_WORK TO COMPLETE:_ Nothing beyond the line containing "## Deployed" should be printed; print each line exactly from the first line of the listing below through it.

_EXERCISE MATERIAL:_

++++++

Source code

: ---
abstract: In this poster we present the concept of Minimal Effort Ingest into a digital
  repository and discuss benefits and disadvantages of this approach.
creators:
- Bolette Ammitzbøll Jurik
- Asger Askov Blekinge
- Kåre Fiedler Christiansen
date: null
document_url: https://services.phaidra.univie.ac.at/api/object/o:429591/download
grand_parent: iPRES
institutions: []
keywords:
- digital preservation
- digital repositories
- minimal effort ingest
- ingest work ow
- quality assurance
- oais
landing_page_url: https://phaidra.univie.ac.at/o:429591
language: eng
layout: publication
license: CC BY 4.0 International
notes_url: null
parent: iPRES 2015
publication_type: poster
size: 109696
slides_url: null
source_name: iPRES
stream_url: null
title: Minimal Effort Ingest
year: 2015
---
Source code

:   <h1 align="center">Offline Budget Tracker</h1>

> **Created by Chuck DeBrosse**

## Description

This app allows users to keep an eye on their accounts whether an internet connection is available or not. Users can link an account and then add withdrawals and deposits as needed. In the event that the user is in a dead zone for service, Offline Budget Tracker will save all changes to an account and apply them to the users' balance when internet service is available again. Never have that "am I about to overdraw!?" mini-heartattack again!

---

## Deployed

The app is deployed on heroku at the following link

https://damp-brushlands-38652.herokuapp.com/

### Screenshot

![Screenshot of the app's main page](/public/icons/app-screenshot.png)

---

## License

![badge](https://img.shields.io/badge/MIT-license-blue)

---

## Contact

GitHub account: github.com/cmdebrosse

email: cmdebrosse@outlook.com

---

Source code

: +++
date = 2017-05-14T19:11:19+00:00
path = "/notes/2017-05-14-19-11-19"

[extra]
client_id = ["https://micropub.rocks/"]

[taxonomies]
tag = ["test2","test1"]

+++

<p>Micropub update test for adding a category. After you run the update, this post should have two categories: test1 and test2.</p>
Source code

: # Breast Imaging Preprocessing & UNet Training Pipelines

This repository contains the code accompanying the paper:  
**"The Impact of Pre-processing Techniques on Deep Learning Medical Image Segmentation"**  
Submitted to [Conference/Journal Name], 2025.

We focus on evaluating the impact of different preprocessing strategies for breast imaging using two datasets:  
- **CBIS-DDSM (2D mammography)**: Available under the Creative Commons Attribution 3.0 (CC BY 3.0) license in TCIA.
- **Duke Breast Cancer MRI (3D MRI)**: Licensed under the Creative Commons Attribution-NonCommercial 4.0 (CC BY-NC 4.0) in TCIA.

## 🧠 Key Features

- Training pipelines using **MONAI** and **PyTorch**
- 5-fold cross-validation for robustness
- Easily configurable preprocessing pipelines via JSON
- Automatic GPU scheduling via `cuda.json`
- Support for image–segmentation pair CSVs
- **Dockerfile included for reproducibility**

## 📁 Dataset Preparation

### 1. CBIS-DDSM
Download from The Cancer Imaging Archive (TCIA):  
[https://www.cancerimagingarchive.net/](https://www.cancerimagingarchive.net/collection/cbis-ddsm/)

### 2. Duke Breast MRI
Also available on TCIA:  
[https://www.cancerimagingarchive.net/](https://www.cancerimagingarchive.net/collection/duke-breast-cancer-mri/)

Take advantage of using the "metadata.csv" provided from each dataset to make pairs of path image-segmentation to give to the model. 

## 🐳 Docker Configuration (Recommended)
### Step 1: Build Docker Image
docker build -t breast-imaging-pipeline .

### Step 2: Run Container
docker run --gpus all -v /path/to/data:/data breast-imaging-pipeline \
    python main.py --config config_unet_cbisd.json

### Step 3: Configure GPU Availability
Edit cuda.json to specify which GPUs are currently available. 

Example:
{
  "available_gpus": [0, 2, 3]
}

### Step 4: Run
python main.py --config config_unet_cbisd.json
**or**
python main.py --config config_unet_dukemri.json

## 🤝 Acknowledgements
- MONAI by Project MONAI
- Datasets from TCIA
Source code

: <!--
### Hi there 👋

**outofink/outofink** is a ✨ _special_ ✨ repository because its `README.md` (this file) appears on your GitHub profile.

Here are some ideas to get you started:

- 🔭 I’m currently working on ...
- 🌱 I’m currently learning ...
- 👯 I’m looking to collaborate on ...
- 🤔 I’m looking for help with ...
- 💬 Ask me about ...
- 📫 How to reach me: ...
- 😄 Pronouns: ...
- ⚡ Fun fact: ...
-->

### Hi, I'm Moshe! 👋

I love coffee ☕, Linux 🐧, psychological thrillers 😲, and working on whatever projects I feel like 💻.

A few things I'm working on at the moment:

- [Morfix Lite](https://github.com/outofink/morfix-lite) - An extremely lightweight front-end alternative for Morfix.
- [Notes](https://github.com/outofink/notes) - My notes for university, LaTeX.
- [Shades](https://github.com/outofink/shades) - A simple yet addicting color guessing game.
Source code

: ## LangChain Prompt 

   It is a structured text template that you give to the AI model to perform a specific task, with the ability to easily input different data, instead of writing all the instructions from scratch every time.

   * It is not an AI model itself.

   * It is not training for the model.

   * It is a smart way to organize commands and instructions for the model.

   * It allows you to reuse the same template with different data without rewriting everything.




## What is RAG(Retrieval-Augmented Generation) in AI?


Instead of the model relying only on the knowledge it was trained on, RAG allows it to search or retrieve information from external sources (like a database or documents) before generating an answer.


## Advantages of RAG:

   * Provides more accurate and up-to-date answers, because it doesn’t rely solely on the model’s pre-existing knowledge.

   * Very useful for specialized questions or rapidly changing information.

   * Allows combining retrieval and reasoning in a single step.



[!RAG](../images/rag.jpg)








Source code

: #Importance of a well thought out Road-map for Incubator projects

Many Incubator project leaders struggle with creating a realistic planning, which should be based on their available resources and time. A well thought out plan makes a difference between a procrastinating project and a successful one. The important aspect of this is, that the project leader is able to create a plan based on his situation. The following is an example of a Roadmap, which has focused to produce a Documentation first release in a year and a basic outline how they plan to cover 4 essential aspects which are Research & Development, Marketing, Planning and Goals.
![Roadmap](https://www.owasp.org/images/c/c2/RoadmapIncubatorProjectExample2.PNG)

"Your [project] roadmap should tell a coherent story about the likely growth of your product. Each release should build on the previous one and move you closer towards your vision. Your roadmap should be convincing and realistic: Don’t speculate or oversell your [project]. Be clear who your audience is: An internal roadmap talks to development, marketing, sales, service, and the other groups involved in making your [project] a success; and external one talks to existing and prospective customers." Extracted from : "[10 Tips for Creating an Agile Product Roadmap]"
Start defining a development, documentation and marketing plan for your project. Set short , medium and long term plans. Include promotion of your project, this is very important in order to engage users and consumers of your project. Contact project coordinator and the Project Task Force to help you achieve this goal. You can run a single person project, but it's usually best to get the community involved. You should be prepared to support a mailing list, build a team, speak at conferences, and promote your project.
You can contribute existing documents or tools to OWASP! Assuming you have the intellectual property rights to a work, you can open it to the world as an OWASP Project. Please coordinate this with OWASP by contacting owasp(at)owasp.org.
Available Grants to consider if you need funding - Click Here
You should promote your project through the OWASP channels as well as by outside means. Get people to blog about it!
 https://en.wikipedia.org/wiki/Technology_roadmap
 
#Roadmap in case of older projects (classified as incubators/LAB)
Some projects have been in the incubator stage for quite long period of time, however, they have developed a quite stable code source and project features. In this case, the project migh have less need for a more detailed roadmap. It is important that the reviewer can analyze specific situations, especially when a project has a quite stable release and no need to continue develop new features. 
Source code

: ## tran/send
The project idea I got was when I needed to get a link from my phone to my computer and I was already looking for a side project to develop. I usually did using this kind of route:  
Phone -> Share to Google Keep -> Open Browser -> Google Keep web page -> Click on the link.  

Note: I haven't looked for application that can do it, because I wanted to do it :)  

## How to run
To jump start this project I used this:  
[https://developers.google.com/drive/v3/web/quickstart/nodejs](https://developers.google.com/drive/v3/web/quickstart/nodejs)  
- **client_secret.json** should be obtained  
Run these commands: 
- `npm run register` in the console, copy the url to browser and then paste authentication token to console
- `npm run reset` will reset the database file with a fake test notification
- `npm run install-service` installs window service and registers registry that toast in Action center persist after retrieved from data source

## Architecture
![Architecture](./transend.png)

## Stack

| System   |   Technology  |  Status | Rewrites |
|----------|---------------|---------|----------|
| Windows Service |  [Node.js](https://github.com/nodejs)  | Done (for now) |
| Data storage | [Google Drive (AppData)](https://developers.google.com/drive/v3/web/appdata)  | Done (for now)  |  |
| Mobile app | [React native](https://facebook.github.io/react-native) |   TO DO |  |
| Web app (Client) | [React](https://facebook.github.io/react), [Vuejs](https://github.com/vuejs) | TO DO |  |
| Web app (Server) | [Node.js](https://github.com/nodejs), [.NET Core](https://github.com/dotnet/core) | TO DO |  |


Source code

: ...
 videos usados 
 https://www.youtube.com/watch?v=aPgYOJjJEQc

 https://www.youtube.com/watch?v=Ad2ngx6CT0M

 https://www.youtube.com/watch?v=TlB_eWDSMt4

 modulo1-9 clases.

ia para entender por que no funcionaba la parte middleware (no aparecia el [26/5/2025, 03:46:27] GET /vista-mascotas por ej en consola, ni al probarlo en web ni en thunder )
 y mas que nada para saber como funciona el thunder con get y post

++++++

_EXERCISE RESULT:_
Source code

: ---
abstract: In this poster we present the concept of Minimal Effort Ingest into a digital
  repository and discuss benefits and disadvantages of this approach.
creators:
- Bolette Ammitzbøll Jurik
- Asger Askov Blekinge
- Kåre Fiedler Christiansen
date: null
document_url: https://services.phaidra.univie.ac.at/api/object/o:429591/download
grand_parent: iPRES
institutions: []
keywords:
- digital preservation
- digital repositories
- minimal effort ingest
- ingest work ow
- quality assurance
- oais
landing_page_url: https://phaidra.univie.ac.at/o:429591
language: eng
layout: publication
license: CC BY 4.0 International
notes_url: null
parent: iPRES 2015
publication_type: poster
size: 109696
slides_url: null
source_name: iPRES
stream_url: null
title: Minimal Effort Ingest
year: 2015
---
Source code

:   <h1 align="center">Offline Budget Tracker</h1>

> **Created by Chuck DeBrosse**

## Description

This app allows users to keep an eye on their accounts whether an internet connection is available or not. Users can link an account and then add withdrawals and deposits as needed. In the event that the user is in a dead zone for service, Offline Budget Tracker will save all changes to an account and apply them to the users' balance when internet service is available again. Never have that "am I about to overdraw!?" mini-heartattack again!

---

## Deployed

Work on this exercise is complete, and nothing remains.